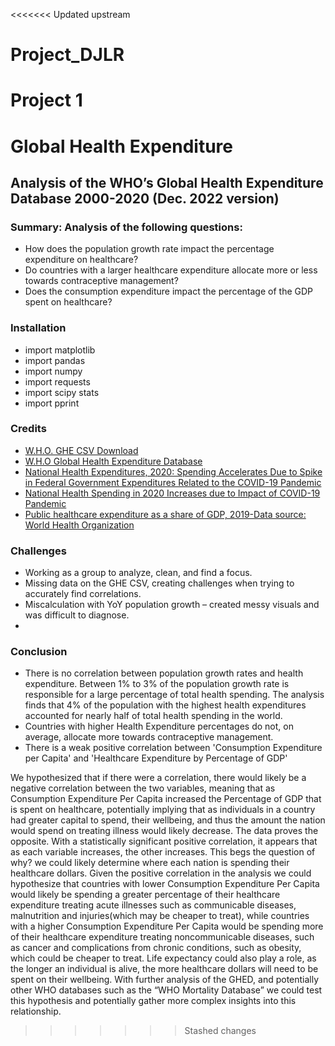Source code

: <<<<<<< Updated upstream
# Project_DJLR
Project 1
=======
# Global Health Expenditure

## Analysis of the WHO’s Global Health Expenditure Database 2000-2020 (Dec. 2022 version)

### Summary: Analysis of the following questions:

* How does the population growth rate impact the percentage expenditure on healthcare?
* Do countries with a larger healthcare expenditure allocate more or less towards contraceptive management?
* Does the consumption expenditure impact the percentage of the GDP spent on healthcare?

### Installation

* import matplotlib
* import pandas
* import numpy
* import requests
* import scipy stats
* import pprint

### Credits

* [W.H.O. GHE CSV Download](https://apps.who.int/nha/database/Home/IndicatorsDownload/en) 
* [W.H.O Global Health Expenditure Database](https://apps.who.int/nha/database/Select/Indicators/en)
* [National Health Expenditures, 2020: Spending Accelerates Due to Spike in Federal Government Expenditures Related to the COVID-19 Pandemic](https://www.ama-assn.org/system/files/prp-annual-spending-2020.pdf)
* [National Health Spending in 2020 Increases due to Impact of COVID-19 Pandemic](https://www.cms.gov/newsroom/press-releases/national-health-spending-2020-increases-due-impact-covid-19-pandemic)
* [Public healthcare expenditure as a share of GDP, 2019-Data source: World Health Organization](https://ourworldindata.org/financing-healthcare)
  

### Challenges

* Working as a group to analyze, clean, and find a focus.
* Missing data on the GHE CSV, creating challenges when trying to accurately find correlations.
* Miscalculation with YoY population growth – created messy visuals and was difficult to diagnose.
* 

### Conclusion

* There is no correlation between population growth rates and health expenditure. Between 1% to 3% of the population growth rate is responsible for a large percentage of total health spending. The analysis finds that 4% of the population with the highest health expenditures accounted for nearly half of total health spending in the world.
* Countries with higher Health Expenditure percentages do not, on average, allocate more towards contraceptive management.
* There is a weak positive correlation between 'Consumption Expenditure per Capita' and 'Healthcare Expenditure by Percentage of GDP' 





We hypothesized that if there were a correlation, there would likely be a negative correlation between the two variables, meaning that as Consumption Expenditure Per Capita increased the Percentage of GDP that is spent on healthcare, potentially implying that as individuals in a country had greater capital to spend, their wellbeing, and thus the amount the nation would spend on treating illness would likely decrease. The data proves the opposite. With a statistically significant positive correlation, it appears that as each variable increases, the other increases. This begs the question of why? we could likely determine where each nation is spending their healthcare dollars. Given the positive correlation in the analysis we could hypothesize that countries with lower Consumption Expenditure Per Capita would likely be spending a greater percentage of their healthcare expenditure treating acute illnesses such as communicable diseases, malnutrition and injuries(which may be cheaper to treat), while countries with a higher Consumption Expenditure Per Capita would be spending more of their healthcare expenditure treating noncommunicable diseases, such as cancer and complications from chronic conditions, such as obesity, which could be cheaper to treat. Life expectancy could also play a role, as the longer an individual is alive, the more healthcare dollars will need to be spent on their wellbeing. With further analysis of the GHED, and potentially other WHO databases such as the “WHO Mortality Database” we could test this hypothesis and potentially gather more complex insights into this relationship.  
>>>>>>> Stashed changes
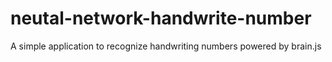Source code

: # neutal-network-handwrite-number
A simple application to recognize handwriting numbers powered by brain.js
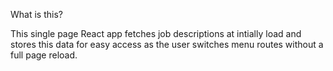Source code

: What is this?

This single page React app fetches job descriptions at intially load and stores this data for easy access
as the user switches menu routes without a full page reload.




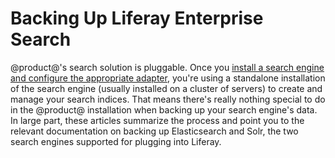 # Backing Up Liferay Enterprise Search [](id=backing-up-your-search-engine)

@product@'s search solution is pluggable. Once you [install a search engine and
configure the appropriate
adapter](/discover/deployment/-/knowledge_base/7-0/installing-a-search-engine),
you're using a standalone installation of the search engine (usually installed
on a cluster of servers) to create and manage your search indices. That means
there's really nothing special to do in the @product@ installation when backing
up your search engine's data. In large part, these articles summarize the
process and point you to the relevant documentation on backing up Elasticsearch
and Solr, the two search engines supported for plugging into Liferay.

━━━━━━

[Problem to work on] What lines in the data include the string "product"? Copy each one.

[Task response]
@product@'s search solution is pluggable. Once you [install a search engine and
there's really nothing special to do in the @product@ installation when backing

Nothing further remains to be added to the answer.